Training Configuration | NVIDIA NeMo Platform

Want to learn about training concepts at a high level? Check out the Customization concepts page.

NeMo Customizer ships two training backends, and each accepts its own job configuration. Choose the backend that matches your hardware and training goal, then configure the hyperparameters from that backend’s schema below.

Backend	Best for	Training methods	Hardware
Automodel (default)	Production fine-tuning, larger models, multi-GPU scaling	SFT, distillation; LoRA, merged-LoRA, or full-weight	Single- or multi-GPU (tensor / pipeline / context / expert parallel)
Unsloth	Memory-constrained single-GPU training	SFT; LoRA or full-weight	Single GPU; optional 4-bit / 8-bit loading for LoRA, unquantized loading for full-weight

The two backends do not share field names. For example, Automodel uses batch.global_batch_size / batch.micro_batch_size and a parallelism block; Unsloth uses batch.per_device_train_batch_size / batch.gradient_accumulation_steps and a hardware block. Both schemas reject unknown keys, so a field from one backend will not validate against the other.

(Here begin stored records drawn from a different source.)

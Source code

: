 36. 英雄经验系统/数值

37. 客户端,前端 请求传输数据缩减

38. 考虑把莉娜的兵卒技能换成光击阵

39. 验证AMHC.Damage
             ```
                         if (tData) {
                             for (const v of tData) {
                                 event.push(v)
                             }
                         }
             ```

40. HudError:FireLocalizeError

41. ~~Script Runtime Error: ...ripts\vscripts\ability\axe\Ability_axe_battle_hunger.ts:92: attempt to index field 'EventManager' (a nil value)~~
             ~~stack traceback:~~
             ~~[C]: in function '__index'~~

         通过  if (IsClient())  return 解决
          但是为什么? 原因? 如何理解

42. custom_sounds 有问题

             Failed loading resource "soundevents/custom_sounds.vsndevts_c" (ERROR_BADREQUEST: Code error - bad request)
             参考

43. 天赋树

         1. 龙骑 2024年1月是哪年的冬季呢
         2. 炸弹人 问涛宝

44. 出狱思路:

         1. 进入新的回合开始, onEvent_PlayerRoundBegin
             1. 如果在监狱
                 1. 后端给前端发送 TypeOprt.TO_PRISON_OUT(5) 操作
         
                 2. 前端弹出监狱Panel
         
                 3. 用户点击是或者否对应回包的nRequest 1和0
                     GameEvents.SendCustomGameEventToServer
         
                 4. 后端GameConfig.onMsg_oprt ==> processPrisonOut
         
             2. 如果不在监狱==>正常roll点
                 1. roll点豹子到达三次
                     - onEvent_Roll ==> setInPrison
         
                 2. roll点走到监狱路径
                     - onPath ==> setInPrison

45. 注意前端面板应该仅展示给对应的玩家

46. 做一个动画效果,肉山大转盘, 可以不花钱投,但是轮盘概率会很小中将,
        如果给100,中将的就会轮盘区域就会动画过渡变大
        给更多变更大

Each backend can also print its live schema, and the generated REST shapes are in the Customizer API Reference (search for AutomodelJobInput and UnslothJobInput).

Automodel Configuration

An Automodel job is configured with the following top-level sections: model, dataset, training, schedule, batch, optimizer, parallelism, output, and (optionally) integrations.

Model and Dataset

Field	Description	Default
`model`	Base Model Entity reference (`name` or `workspace/name`) to fine-tune	(required)
`dataset.training`	Training fileset reference (`name` or `workspace/name`)	(required)
`dataset.validation`	Optional validation fileset reference	`null`
`dataset.prompt_template`	Optional prompt template for custom dataset schemas	`null`

Training Method

Parameter	Values	Description	Default
`training.training_type`	`sft`, `distillation`	Training method	`sft`
`training.finetuning_type`	`lora`, `lora_merged`, `all_weights`	Adapter regime. `lora` trains an adapter; `lora_merged` merges it into the base weights; `all_weights` performs full-weight training	`lora`
`training.lora`	`{ rank, alpha, merge, target_modules }`	LoRA configuration (auto-filled with defaults when `finetuning_type` is a LoRA variant)	(see below)
`training.max_seq_length`	integer	Maximum sequence length	`2048`

LoRA parameters (training.lora):

Parameter	Description	Default
`rank`	LoRA rank (low-rank dimension). Higher = more capacity and memory	`16`
`alpha`	LoRA scaling factor	`32`
`merge`	Merge the adapter into the base model at the end of training	`false`
`target_modules`	List of module patterns to adapt; `null` applies LoRA to all linear layers	`null`

Schedule

Parameter	Description	Default
`schedule.epochs`	Number of passes over the training data	`1`
`schedule.max_steps`	Optional cap on training steps. When set, training stops at this many steps even if `epochs` is not reached	`null`
`schedule.val_check_interval`	Validation cadence. Use a fractional value (e.g. `0.5` for twice per epoch); avoid integer step counts that may not divide evenly	`null`
`schedule.seed`	Random seed	`null`

Batch

Parameter	Description	Default
`batch.global_batch_size`	Effective batch size across all data-parallel ranks	`8`
`batch.micro_batch_size`	Per-step batch size on each device	`1`
`batch.sequence_packing`	Pack multiple samples into one sequence to reduce padding	`false`

Optimizer

Parameter	Description	Default
`optimizer.learning_rate`	Step size for weight updates	`5e-6`
`optimizer.weight_decay`	L2 regularization strength	`0.01`
`optimizer.warmup_steps`	Linear warmup steps before the main schedule	`0`

Parallelism

The parallelism block scales Automodel training across GPUs and nodes.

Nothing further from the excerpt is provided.